Vertreter der Wirte-Interessen wollten dagegen vorgehen. Allgemein wäre man laut Pulker gegen die Anlehnung an das "Berliner Modell". Gegenüber der APA erklärte der Gastronomie-Fachverbandsobmann, dass der Plan "Stumpfsinn" wäre. Denn dadurch würden Wirte in einigen Raucherlokalen nicht mehr frisch kochen können.
Wirte befürworten aktuelle Regelung
Unterstützung erhielt Pulker aus der Wirtschaftskammer: Klaus Friedl meint gegenüber der "Kleinen Zeitung": "Die Regierung soll doch die Tabakpreise ordentlich erhöhen, aber das nicht den Wirten umhängen."

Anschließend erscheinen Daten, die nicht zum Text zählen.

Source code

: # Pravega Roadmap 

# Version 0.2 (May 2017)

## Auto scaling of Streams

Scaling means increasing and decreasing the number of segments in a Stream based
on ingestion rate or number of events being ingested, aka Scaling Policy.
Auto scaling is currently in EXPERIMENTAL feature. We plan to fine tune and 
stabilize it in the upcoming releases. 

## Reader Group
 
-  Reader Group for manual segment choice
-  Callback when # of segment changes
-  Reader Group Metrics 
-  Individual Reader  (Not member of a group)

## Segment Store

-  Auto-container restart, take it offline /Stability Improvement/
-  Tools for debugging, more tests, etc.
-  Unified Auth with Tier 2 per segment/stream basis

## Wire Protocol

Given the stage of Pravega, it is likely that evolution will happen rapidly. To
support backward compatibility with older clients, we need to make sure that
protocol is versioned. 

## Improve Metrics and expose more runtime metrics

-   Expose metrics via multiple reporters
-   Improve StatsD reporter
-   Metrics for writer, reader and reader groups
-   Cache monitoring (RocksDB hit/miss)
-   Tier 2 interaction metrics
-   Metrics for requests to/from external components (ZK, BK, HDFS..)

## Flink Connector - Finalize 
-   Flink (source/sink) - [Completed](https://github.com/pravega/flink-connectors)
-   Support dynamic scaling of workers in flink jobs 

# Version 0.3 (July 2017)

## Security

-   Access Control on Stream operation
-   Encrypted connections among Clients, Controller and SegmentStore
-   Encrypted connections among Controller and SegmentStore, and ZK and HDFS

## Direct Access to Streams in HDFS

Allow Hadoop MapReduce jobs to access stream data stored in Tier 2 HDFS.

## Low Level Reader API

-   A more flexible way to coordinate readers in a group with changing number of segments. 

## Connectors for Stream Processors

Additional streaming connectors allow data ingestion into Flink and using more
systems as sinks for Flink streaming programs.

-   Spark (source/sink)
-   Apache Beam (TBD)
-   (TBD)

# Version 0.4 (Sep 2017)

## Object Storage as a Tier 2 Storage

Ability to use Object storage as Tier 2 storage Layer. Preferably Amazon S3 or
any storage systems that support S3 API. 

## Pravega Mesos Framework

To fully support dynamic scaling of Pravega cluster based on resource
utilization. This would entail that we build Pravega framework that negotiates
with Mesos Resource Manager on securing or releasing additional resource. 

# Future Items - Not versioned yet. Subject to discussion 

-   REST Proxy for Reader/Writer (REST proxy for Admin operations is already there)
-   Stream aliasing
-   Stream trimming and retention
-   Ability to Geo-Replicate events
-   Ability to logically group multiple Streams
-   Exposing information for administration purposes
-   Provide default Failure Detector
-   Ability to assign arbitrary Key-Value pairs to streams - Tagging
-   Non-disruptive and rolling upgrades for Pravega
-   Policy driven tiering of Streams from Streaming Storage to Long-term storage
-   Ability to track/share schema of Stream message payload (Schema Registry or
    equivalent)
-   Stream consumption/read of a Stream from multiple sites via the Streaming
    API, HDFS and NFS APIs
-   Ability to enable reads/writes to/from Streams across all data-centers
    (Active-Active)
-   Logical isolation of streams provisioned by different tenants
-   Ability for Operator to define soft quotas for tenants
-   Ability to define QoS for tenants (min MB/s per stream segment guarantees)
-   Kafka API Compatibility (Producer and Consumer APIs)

Pulker setzte auch nach: Gegenüber "heute.at" betont er, dass er nicht verstehe, wie die Wirte dazu kommen eine Steuer zu zahlen, obwohl bei ihnen lediglich konsumiert wird. Darüber hinaus wäre eine Umsetzung der Abgabesteuer mit immensen weiteren Kosten verbunden: "Wer prüft das alles? Wer hebt die Steuern ein?"
Sogar Grüne dagegen
Selbst die Grünen Oberösterreich kritisierten die "Rauchersteuer".
"Schwarz-Bau hat es eilig, Chaos zu verbreiten. Zuerst stampft die Koalition das Rauchverbot in der Gastronomie ein, und jetzt soll das Rauchen dort plötzlich etwas kosten. Das macht das Rauchen nicht gesünder, schützt die MitarbeiterInnen auch nicht aber dafür häkelt man die Wirte. Ein Schildbürgerstreich der Sonderklasse", so Gesundheitssprecherin Ulrike Schwarz in einer Aussendung am Mittwoch.
"Das geht gar nicht!"
Die Abgabe wollten ÖVP und FPÖ für "präventive Maßnahmen" verwenden, heißt es im Regierungsprogramm. Pulker betont unterdessen, dass er das Kippen des absoluten Rauchverbots gut heißt. Das würde auch eine interne Umfrage bestätigen: Sechs von zehn Wirten befürworten demnach die aktuelle Regelung.
Gegenüber "heute.at" hatte sich Pulker überzeugt gezeigt, dass die "Rauchersteuer" nicht zustande kommen wird. "Das geht gar nicht!", stellt er klar. Und so war es am Ende auch. (slo)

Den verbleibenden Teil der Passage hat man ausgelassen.